◆ **REQUIREMENT**
All that is needed is the run of lines from the top of the entries to the line with "ITEM\_LEFT and SUSPECTED\_SPOOF);", that line included, repeated exactly and free of pictures.

◆ **INPUT DATA**
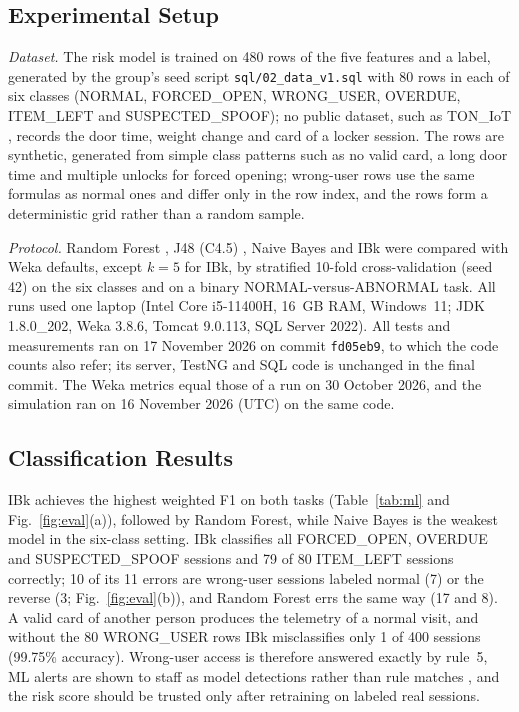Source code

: \documentclass[sigconf,screen]{acmart}
\newcommand{\revisioncommit}{fd05eb9}
\begin{document}
\subsection{Experimental Setup}

\textit{Dataset.} The risk model is trained on 480 rows of the five features and a label, generated by the group's seed
script \texttt{sql/02\_data\_v1.sql} with 80 rows in each of six classes (NORMAL, FORCED\_OPEN, WRONG\_USER, OVERDUE,
ITEM\_LEFT and SUSPECTED\_SPOOF); no public dataset, such as TON\_IoT \cite{moustafa2021toniot}, records the door time,
weight change and card of a locker session. The rows are synthetic, generated from simple class patterns such as no
valid card, a long door time and multiple unlocks for forced opening; wrong-user rows use the same formulas as normal
ones and differ only in the row index, and the rows form a deterministic grid rather than a random sample.

\textit{Protocol.} Random Forest \cite{breiman2001rf}, J48 (C4.5) \cite{quinlan1993c45}, Naive Bayes \cite{john1995nb}
and IBk \cite{aha1991ibl} were compared with Weka defaults, except $k=5$ for IBk, by stratified 10-fold cross-validation
\cite{kohavi1995cv} (seed 42) on the six classes and on a binary NORMAL-versus-ABNORMAL task. All runs used one laptop
(Intel Core i5-11400H, 16~GB RAM, Windows~11; JDK 1.8.0\_202, Weka 3.8.6, Tomcat 9.0.113, SQL Server 2022). All tests and
measurements ran on 17 November 2026 on commit \texttt{\revisioncommit}, to which the code counts also refer; its server,
TestNG and SQL code is unchanged in the final commit. The Weka metrics equal those of a run on 30 October 2026, and the
simulation ran on 16 November 2026 (UTC) on the same code.

\subsection{Classification Results}

IBk achieves the highest weighted F1 on both tasks (Table~\ref{tab:ml} and Fig.~\ref{fig:eval}(a)),
followed by Random Forest, while Naive Bayes is the weakest model in the six-class setting. IBk classifies all
FORCED\_OPEN, OVERDUE and SUSPECTED\_SPOOF sessions and 79 of 80 ITEM\_LEFT sessions correctly; 10 of its 11 errors are
wrong-user sessions labeled normal (7) or the reverse (3; Fig.~\ref{fig:eval}(b)), and Random Forest errs the same way
(17 and 8). A valid card of another person produces the telemetry of a normal visit, and without the 80 WRONG\_USER rows IBk
misclassifies only 1 of 400 sessions (99.75\% accuracy). Wrong-user access is therefore answered exactly by rule~5,
ML alerts are shown to staff as model detections rather than rule matches \cite{sommer2010outside}, and the risk
score should be trusted only after retraining on labeled real sessions.
\end{document}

◆ **WRITTEN RESPONSE**
Source code

: \documentclass[sigconf,screen]{acmart}
\newcommand{\revisioncommit}{fd05eb9}
\begin{document}
\subsection{Experimental Setup}

\textit{Dataset.} The risk model is trained on 480 rows of the five features and a label, generated by the group's seed
script \texttt{sql/02\_data\_v1.sql} with 80 rows in each of six classes (NORMAL, FORCED\_OPEN, WRONG\_USER, OVERDUE,
ITEM\_LEFT and SUSPECTED\_SPOOF); no public dataset, such as TON\_IoT \cite{moustafa2021toniot}, records the door time,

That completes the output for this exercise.